Recent advances in the construction of micro/nanofibres based on food-derived biopolymers using solution blown spinning technology: A review

To address the dual challenges of traditional plastic pollution and consumption upgrades confronting the food industry, developing biodegradable micro/nanofibre materials based on food-derived polymers has emerged as an effective solution. Solution blow spinning (SBS), as an efficient, safe and easily scalable emerging technology, provides an ideal platform for processing food-derived polymers and overcoming their inherent limitations. This paper systematically reviewed the principles of SBS technology and advanced spinning strategies. Specifically, the paper elaborated on the fibre formation mechanisms based on single or composite food-derived polymers and summarises the regulation patterns of fibres in terms of chemical structure, mechanical properties, barrier performance, and functional characteristics. Through composite modification and functional component loading, micro/nanofibres with outstanding performance can be successfully produced. These fibres have demonstrated significant application potential in food sectors such as active packaging, smart sensing, and controlled-release systems, effectively extending the shelf life of various food products.

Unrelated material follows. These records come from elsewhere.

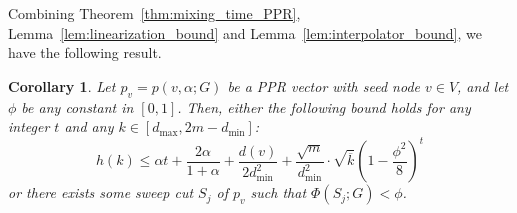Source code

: \documentclass[11pt,twoside]{article}
\newtheorem{corollary}{Corollary}
\newcommand{\1}{\mathbf{1}}
\begin{document}
Combining Theorem~\ref{thm:mixing_time_PPR}, Lemma~\ref{lem:linearization_bound} and Lemma~\ref{lem:interpolator_bound}, we have the following result.
\begin{corollary}
	\label{cor:mixing_time_PPR}
	Let $p_v = p(v,\alpha;G)$ be a PPR vector with seed node $v \in V$, and let $\phi$ be any constant in $[0,1]$. Then, either the following bound holds for any integer $t$ and any $k \in [d_{\max},2m - d_{\min}]$:
	\begin{equation*}
	h(k) \leq \alpha t + \frac{2\alpha}{1 + \alpha} + \frac{d(v)}{2d_{\min}^2} + \frac{\sqrt{m}}{d_{\min}^2} \cdot \sqrt{\overline{k}} \left(1 - \frac{\phi^2}{8}\right)^{t}
	\end{equation*}
	or there exists some sweep cut $S_j$ of $p_v$ such that $\Phi(S_j;G) < \phi$.
\end{corollary}
\end{document}
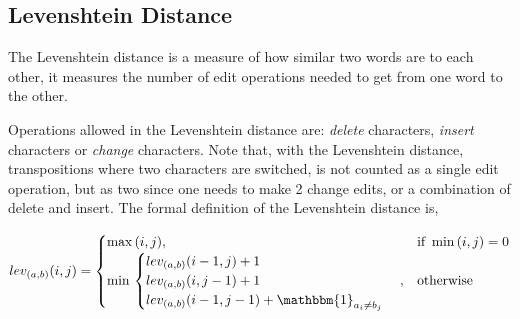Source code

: %
%
%	
%	
%	
%
%	
%	


\subsection{Levenshtein Distance}
The Levenshtein distance is a measure of how similar two words are to each other, it measures the number of edit operations needed to get from one word to the other. 

Operations allowed in the Levenshtein distance are: \emph{delete} characters, \emph{insert} characters or \emph{change} characters. Note that, with the Levenshtein distance, transpositions where two characters are switched, is not counted as a single edit operation, but as two since one needs to make 2 change edits, or a combination of delete and insert. The formal definition of the Levenshtein distance is,

\begin{equation}  
lev_{(a,b)}(i,j) = 
	\begin{cases} 
		\max{(i,j)}, & \text{if}\ \min{(i,j) = 0} \\
		\min{} \begin{cases}
					lev_{(a,b)}(i-1,j) + 1 \\
					lev_{(a,b)}(i,j-1) + 1 \\
					lev_{(a,b)}(i-1,j-1) + \mathbbm{1}_{a_{i} \neq b_{j}} \\
				\end{cases} , & \text{otherwise}
	\end{cases}
\label{eq:levenshtein-def}
\end{equation}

Despite promising prospects, current research requires further exploration in process optimization, large-scale production, and systematic validation within real food systems to advance the industrial application of this technology. This review established a holistic framework-integrating 'process-material-property-application' relationships-to provide a systematic roadmap for the precision design of micro/nanofibres based on food-derived biopolymers and facilitate their industrial transition in food packaging, smart sensing, and controlled release of active compounds.